I needn’t have been concerned. In fact, I’m quietly encouraged. Having seen Insidious 3, I now rather feel that my memory is an intelligent storage system, one which simply jettisons anything it deems unnecessary. I’m crossing my fingers that it does the same thing for this most recent offering, too.

insidiousdvdThe set-up here is via that popular means of reusing elements of a story that may have vaguely worked – The Prequel. So, we start off with a girl called Quinn Brenner (Stefanie Scott) rocking up at the door of erstwhile Insidious character Elise (Lin Shaye); Elise’s reputation as a psychic precedes her, and Quinn wants to make contact with her deceased mother, believing that her mother also wants to make contact with her. Elise’s initial plot-stalling refusals to participate soon give way, though she can’t actually reach Quinn’s mother, but of course there are other entities all willing to step forward as soon as a young girl attempts anything of this sort – and Quinn is warned as much.

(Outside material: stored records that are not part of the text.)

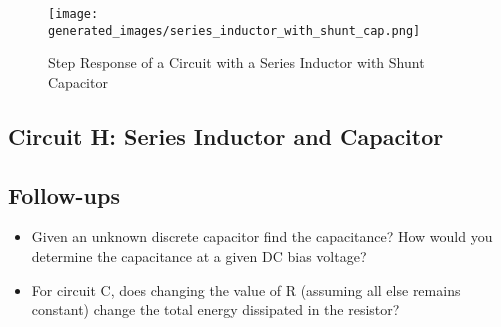 \documentclass[main.tex]{subfiles}
\begin{document}




\begin{figure}[H]
    \centering
    \texttt{[image: generated\_images/series\_inductor\_with\_shunt\_cap.png]}
    \caption{Step Response of a Circuit with a Series Inductor with Shunt Capacitor}
    \label{fig:step-response-series-ind-with-shunt-cap}
\end{figure}

\subsection{Circuit H: Series Inductor and Capacitor}


\subsection{Follow-ups}
\begin{itemize}
    \item Given an unknown discrete capacitor find the capacitance? How would you determine the capacitance at a given DC bias voltage? %
    \item For circuit C, does changing the value of R (assuming all else remains constant) change the total energy dissipated in the resistor? %
\end{itemize}
\end{document}
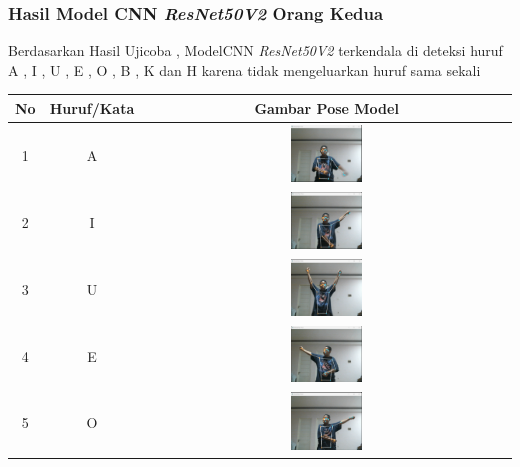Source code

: \subsubsection*{Hasil Model CNN \textit{ResNet50V2 }Orang Kedua}

Berdasarkan Hasil Ujicoba ,  ModelCNN \textit{ResNet50V2 }terkendala di deteksi huruf A , I , U , E , O , B , K dan H karena tidak mengeluarkan huruf sama sekali


\begin{table}[!hbt]
	\centering
	\label{tbl:Tabel Contoh Huruf/Kata dan Gambar Pose Model CNN ResNet50V2 Orang Kedua}
	\begin{tabular}{|c|c|c|}
	\hline
	No & Huruf/Kata & Gambar Pose Model  \\
	\hline
	1 & A & \includegraphics[width=0.2\textwidth]{gambar/bener/HurufA_ModelCNNResNet50V2_Fachry.png} \\
	\hline
	2 & I & \includegraphics[width=0.2\textwidth]{gambar/bener/HurufI_ModelCNNResNet50V2_Fachry.png} \\
	\hline
	3 & U & \includegraphics[width=0.2\textwidth]{gambar/bener/HurufU_ModelCNNResNet50V2_Fachry.png} \\
	\hline
	4 & E & \includegraphics[width=0.2\textwidth]{gambar/bener/HurufE_ModelCNNResNet50V2_Fachry.png} \\
	\hline
	5 & O & \includegraphics[width=0.2\textwidth]{gambar/bener/HurufO_ModelCNNResNet50V2_Fachry.png} \\

\end{tabular}
\end{table}
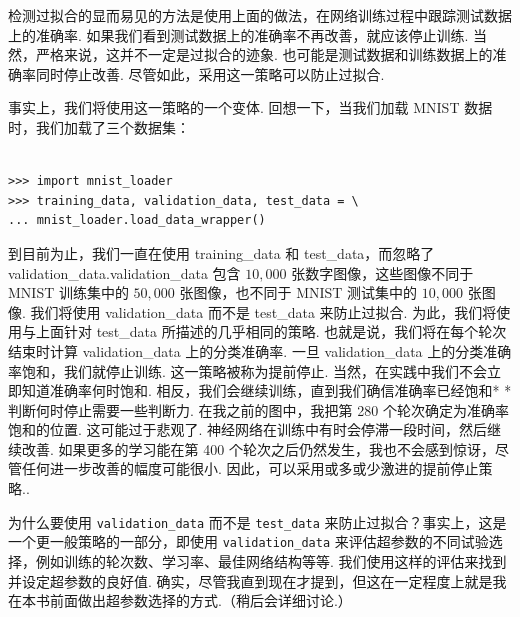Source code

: 检测过拟合的显而易见的方法是使用上面的做法，在网络训练过程中跟踪测试数据上的准确率. 如果我们看到测试数据上的准确率不再改善，就应该停止训练. 当然，严格来说，这并不一定是过拟合的迹象. 也可能是测试数据和训练数据上的准确率同时停止改善. 尽管如此，采用这一策略可以防止过拟合.

事实上，我们将使用这一策略的一个变体. 回想一下，当我们加载 MNIST 数据时，我们加载了三个数据集：

\begin{lstlisting}

>>> import mnist_loader
>>> training_data, validation_data, test_data = \
... mnist_loader.load_data_wrapper()

\end{lstlisting}

到目前为止，我们一直在使用 training\_\allowbreak{}data 和 test\_\allowbreak{}data，而忽略了 validation\_\allowbreak{}data.validation\_\allowbreak{}data 包含 $10,000$ 张数字图像，这些图像不同于 MNIST 训练集中的 $50,000$ 张图像，也不同于 MNIST 测试集中的 $10,000$ 张图像. 我们将使用 validation\_\allowbreak{}data 而不是 test\_\allowbreak{}data 来防止过拟合. 为此，我们将使用与上面针对 test\_\allowbreak{}data 所描述的几乎相同的策略. 也就是说，我们将在每个轮次结束时计算 validation\_\allowbreak{}data 上的分类准确率. 一旦 validation\_\allowbreak{}data 上的分类准确率饱和，我们就停止训练. 这一策略被称为提前停止\label{term:56}. 当然，在实践中我们不会立即知道准确率何时饱和. 相反，我们会继续训练，直到我们确信准确率已经饱和* *判断何时停止需要一些判断力. 在我之前的图中，我把第 280 个轮次确定为准确率饱和的位置. 这可能过于悲观了. 神经网络在训练中有时会停滞一段时间，然后继续改善. 如果更多的学习能在第 400 个轮次之后仍然发生，我也不会感到惊讶，尽管任何进一步改善的幅度可能很小. 因此，可以采用或多或少激进的提前停止策略..

为什么要使用 \texttt{validation\_\allowbreak{}data} 而不是 \texttt{test\_\allowbreak{}data} 来防止过拟合？事实上，这是一个更一般策略的一部分，即使用 \texttt{validation\_\allowbreak{}data} 来评估超参数的不同试验选择，例如训练的轮次数、学习率、最佳网络结构等等. 我们使用这样的评估来找到并设定超参数的良好值. 确实，尽管我直到现在才提到，但这在一定程度上就是我在本书前面做出超参数选择的方式.（稍后会详细讨论.）

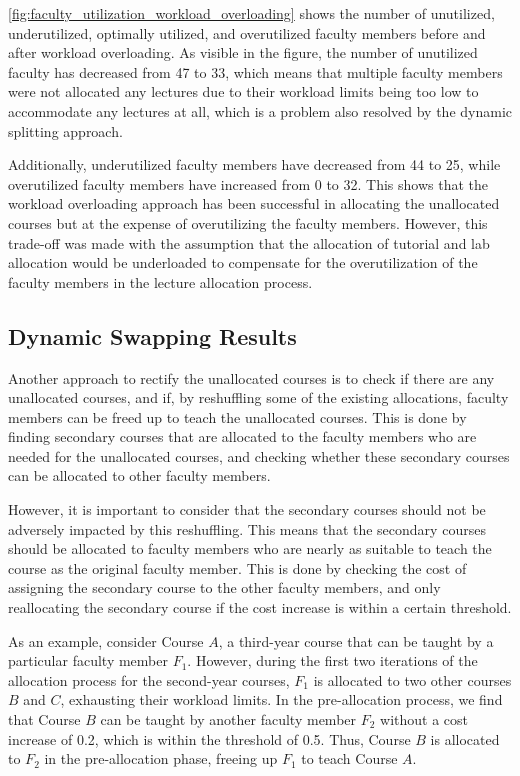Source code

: \autoref{fig:faculty_utilization_workload_overloading} shows the number of unutilized, underutilized, optimally utilized, and overutilized faculty members before and after workload overloading. As visible in the figure, the number of unutilized faculty has decreased from 47 to 33, which means that multiple faculty members were not allocated any lectures due to their workload limits being too low to accommodate any lectures at all, which is a problem also resolved by the dynamic splitting approach.

Additionally, underutilized faculty members have decreased from 44 to 25, while overutilized faculty members have increased from 0 to 32. This shows that the workload overloading approach has been successful in allocating the unallocated courses but at the expense of overutilizing the faculty members. However, this trade-off was made with the assumption that the allocation of tutorial and lab allocation would be underloaded to compensate for the overutilization of the faculty members in the lecture allocation process.

\subsection{Dynamic Swapping Results}
\label{sec:post_allocation}

Another approach to rectify the unallocated courses is to check if there are any unallocated courses, and if, by reshuffling some of the existing allocations, faculty members can be freed up to teach the unallocated courses. This is done by finding secondary courses that are allocated to the faculty members who are needed for the unallocated courses, and checking whether these secondary courses can be allocated to other faculty members.

However, it is important to consider that the secondary courses should not be adversely impacted by this reshuffling. This means that the secondary courses should be allocated to faculty members who are nearly as suitable to teach the course as the original faculty member. This is done by checking the cost of assigning the secondary course to the other faculty members, and only reallocating the secondary course if the cost increase is within a certain threshold.

As an example, consider Course $A$, a third-year course that can be taught by a particular faculty member $F_1$. However, during the first two iterations of the allocation process for the second-year courses, $F_1$ is allocated to two other courses $B$ and $C$, exhausting their workload limits. In the pre-allocation process, we find that Course $B$ can be taught by another faculty member $F_2$ without a cost increase of 0.2, which is within the threshold of 0.5. Thus, Course $B$ is allocated to $F_2$ in the pre-allocation phase, freeing up $F_1$ to teach Course $A$.

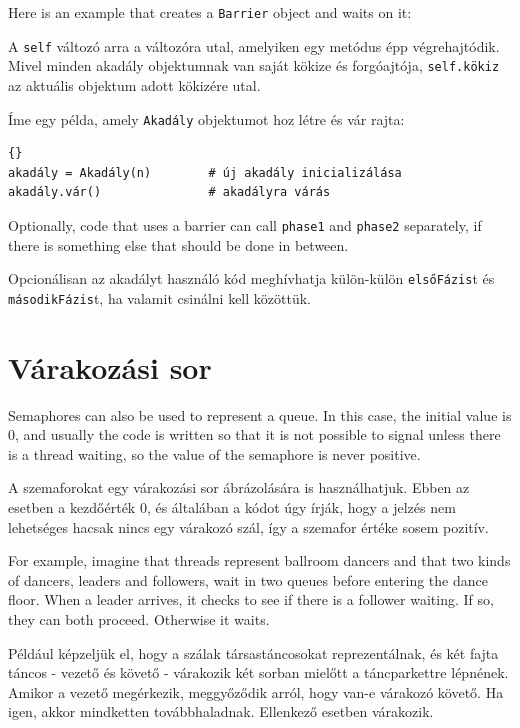 \documentclass{book}
\begin{document}
Here is an example that creates a {\tt Barrier}
object and waits on it:

A {\tt self} változó arra a változóra utal, amelyiken egy metódus épp végrehajtódik.
Mivel minden akadály objektumnak van saját kökize és forgóajtója,
{\tt self.kökiz} az aktuális objektum adott kökizére utal.

Íme egy példa, amely {\tt Akadály} objektumot hoz létre és vár rajta:

\begin{lstlisting}[title={Akadály interfész}]{}
akadály = Akadály(n)        # új akadály inicializálása
akadály.vár()               # akadályra várás
\end{lstlisting}

Optionally, code that uses a barrier can call {\tt phase1} and
{\tt phase2} separately, if there is something else that
should be done in between.

Opcionálisan az akadályt használó kód meghívhatja külön-külön
{\tt elsőFázis}t és {\tt másodikFázis}t, ha valamit csinálni
kell közöttük.



\section{Várakozási sor}
\label{dancers}

Semaphores can also be used to represent a queue.  In this
case, the initial value is 0, and usually the code is written
so that it is not possible
to signal unless there is a thread waiting, so the value of the
semaphore is never positive.

A szemaforokat egy várakozási sor ábrázolására is használhatjuk.
Ebben az esetben a kezdőérték 0, és általában a kódot úgy írják,
hogy a jelzés nem lehetséges hacsak nincs egy várakozó szál,
így a szemafor értéke sosem pozitív.

For example, imagine that threads represent ballroom dancers
and that two kinds of dancers, leaders and followers, wait
in two queues before entering the dance floor.  When a leader
arrives, it checks to see if there is a follower waiting.
If so, they can both proceed.  Otherwise it waits.

Például képzeljük el, hogy a szálak társastáncosokat reprezentálnak,
és két fajta táncos - vezető és követő - várakozik két sorban
mielőtt a táncparkettre lépnének. Amikor a vezető megérkezik,
meggyőződik arról, hogy van-e várakozó követő. Ha igen, akkor
mindketten továbbhaladnak. Ellenkező esetben várakozik.
    
\end{document}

She ignores this, obviously, in-between trying to be an actress without successfully learning any lines, hating her (living) family, and showing utter indifference to the Green Cross Code, getting run over and landing herself two of the most unconvincing broken limbs ever to grace our screens. One further downside of the accident is that Quinn momentarily ends up in that dream-zone where the dead do their own thing – the place known as The Further – and some generic spindly-limbed entity decides to follow her back, or possibly was already in the land of the living but needed a signal boost, or something. Who cares? Elise, you’re up.

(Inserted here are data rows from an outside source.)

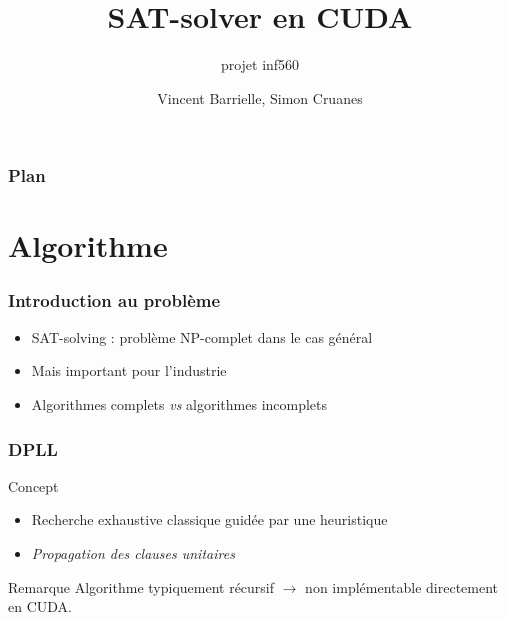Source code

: \documentclass{beamer}
\newcommand{\cuda}{\textsc{CUDA}}
\begin{document}

\author{Vincent Barrielle, Simon Cruanes}
\title{SAT-solver en \cuda}
\subtitle{projet inf560}



\begin{frame}
\titleframe
\titlepage
\end{frame}

\begin{frame}
\frametitle{Plan}
\small \tableofcontents%
\normalsize
\end{frame}

\section{Algorithme}
\begin{frame}
\frametitle{Introduction au problème}
\begin{itemize}
    \item SAT-solving : problème NP-complet dans le cas général
    \pause
    \item Mais important pour l'industrie
    \pause
    \item Algorithmes complets \emph{vs} algorithmes incomplets %
\end{itemize}
\end{frame}

\begin{frame}
\frametitle{DPLL}
\begin{block}{Concept}
\begin{itemize}
    \item Recherche exhaustive classique guidée par une heuristique
    \item \emph{Propagation des clauses unitaires}
\end{itemize}
    \pause
\end{block}

\begin{block}{Remarque}
    Algorithme typiquement récursif $\rightarrow$ non implémentable directement en \cuda.
\end{block}
\end{frame}


\medskip
\end{document}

Elise’s help is required, but she doesn’t actually fully reprise her Candlelit Seance Operative role until the film has been underway for the best part of an hour – which is a shame, as – overblown or not – Lin Shaye is at least an entertaining actress with a pedigree for this kind of thing. But no; in his ineffable wisdom, director Leigh ‘Saw’ Whannell spends most of the film vainly trying to make us interested in the oh-so woebegone family at this particular ghost story’s core, and he fails. The family dynamic, as shown, is unconvincing at best and nothing short of awful at its worst. I mean, I honestly never know in many modern big-budget horrors whether I’m genuinely supposed to empathise with the main characters presented to me or not, but I rarely do. This is hugely damaging when they’re on screen nearly all the time and we’re meant to invest something in what happens next, so the annoying kid brother, the American Apparel heroine who is bizarrely, unconvincingly represented to us as a bit ‘alternative’ and the single parent father who actually has lines talking about his different facial expressions but has none – all of this comes across as filler, just something to labour through in the vague hopes that some sparky, well thought out, creepy moments happen eventually.

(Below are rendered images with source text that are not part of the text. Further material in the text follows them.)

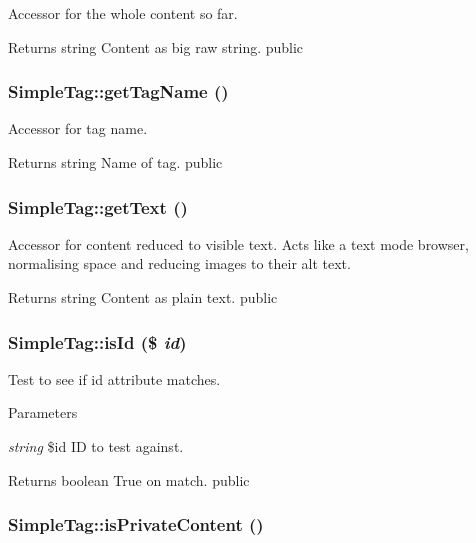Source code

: \label{class_simple_tag_ab5e820ae55ae65b9accc7e72cbf1311b}
Accessor for the whole content so far. \begin{DoxyReturn}{Returns}
string Content as big raw string.  public 
\end{DoxyReturn}
\hypertarget{class_simple_tag_af7b4ef02cdcfdc986f3e05fdf7256e6c}{
\subsubsection[{getTagName}]{\setlength{\rightskip}{0pt plus 5cm}SimpleTag::getTagName ()}}
\label{class_simple_tag_af7b4ef02cdcfdc986f3e05fdf7256e6c}
Accessor for tag name. \begin{DoxyReturn}{Returns}
string Name of tag.  public 
\end{DoxyReturn}
\hypertarget{class_simple_tag_af1f897542b3aa323cd972b6719f550ee}{
\subsubsection[{getText}]{\setlength{\rightskip}{0pt plus 5cm}SimpleTag::getText ()}}
\label{class_simple_tag_af1f897542b3aa323cd972b6719f550ee}
Accessor for content reduced to visible text. Acts like a text mode browser, normalising space and reducing images to their alt text. \begin{DoxyReturn}{Returns}
string Content as plain text.  public 
\end{DoxyReturn}
\hypertarget{class_simple_tag_aac3fe7e35538c3e517ed886e932f5cef}{
\subsubsection[{isId}]{\setlength{\rightskip}{0pt plus 5cm}SimpleTag::isId (\$ {\em id})}}
\label{class_simple_tag_aac3fe7e35538c3e517ed886e932f5cef}
Test to see if id attribute matches. 
\begin{DoxyParams}{Parameters}
\item[{\em string}]\$id ID to test against. \end{DoxyParams}
\begin{DoxyReturn}{Returns}
boolean True on match.  public 
\end{DoxyReturn}
\hypertarget{class_simple_tag_a6f1d7a187565b366e995d94da0f16ad4}{
\subsubsection[{isPrivateContent}]{\setlength{\rightskip}{0pt plus 5cm}SimpleTag::isPrivateContent ()}}

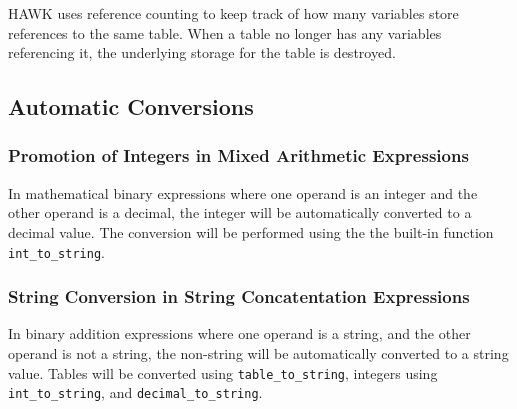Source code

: \documentclass[12pt]{article}
\begin{document}
HAWK uses reference counting to keep track of how many variables store references to the same table. When a table no longer has any variables referencing it, the underlying storage for the table is destroyed.  

\subsection*{Automatic Conversions}

\subsubsection*{Promotion of Integers in Mixed Arithmetic Expressions}

In mathematical binary expressions where one operand is an integer and the other operand is a decimal, the integer will be automatically converted to a decimal value. The conversion will be performed using the the built-in function \texttt{int\_to\_string}.

\subsubsection*{String Conversion in String Concatentation Expressions}

In binary addition expressions where one operand is a string, and the other operand is not a string, the non-string will be automatically converted to a string value. Tables will be converted using \texttt{table\_to\_string}, integers using \texttt{int\_to\_string}, and \texttt{decimal\_to\_string}.
\end{document}
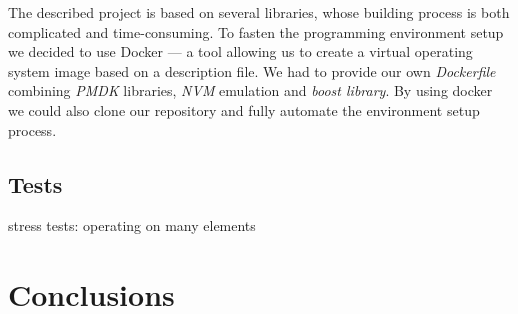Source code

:         The described project is based on several libraries, whose building process is both complicated and time-consuming.
        To fasten the programming environment setup we decided to use Docker \cite{Docker} --- a tool allowing us to create a virtual operating system image based on a description file.
        We had to provide our own \textit{Dockerfile} combining \textit{PMDK} libraries, \textit{NVM} emulation and \textit{boost library}.
        By using docker we could also clone our repository and fully automate the environment setup process.
        
    
    \subsection{Tests}
    stress tests: operating on many elements

\section{Conclusions}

They don’t, though. Whilst ‘The Further’ is an idea with some creepy potential which manages a few moments of interest in the first Insidious film, here it’s not explored any differently or used any more creatively than you’ll have seen already. All of the scenes feel identikit – they worked once, ergo they’ll work again: we have the same use of technology, the same characters, living and dead, a family in peril, a brave team of psychics, and any signposting which has been chucked in (in terms of how this film relates to the others) is so heavy-handedly done that you might as well have a klaxon going off every time it occurs, which that generic shrieking sound which gets overlaid over everything essentially is anyway. Oh, there are a few new aspects woven into all the ‘why are you doing that?’ moments, mainly concerning the slightly dodgy obsession here with a helpless nubile teenager in her pants being repeatedly wrestled by a demon who has no concept of personal space, but raising an eyebrow is hardly the same as recoiling in fear. The most creative aspect of this film, really, is in the use of the word ‘prequel’.

Accordingly, have we now seen the end of the Insidious saga? To this I’d answer – do ghosts unfathomably hate electric light? Seeing as Elise’s back-story here really isn’t a back-story at all, rather another version of what we’ve already seen, there’s certainly enough scope to scrape another installment, and if enough punters part with their cash for this, then next Halloween could grant us another case of deja-vu. Personally, the way in which Insidious 3 compounds its many faults and omissions with a sentimental ending so saccharin that I could taste it would lead me to give it a wide berth, and if you love supernatural horror, I’d recommend you to do the same to this one. The buck should stop here. That much I will remember.

Insidious: Chapter 3 is out on DVD and Blu-ray on October 12th 2015.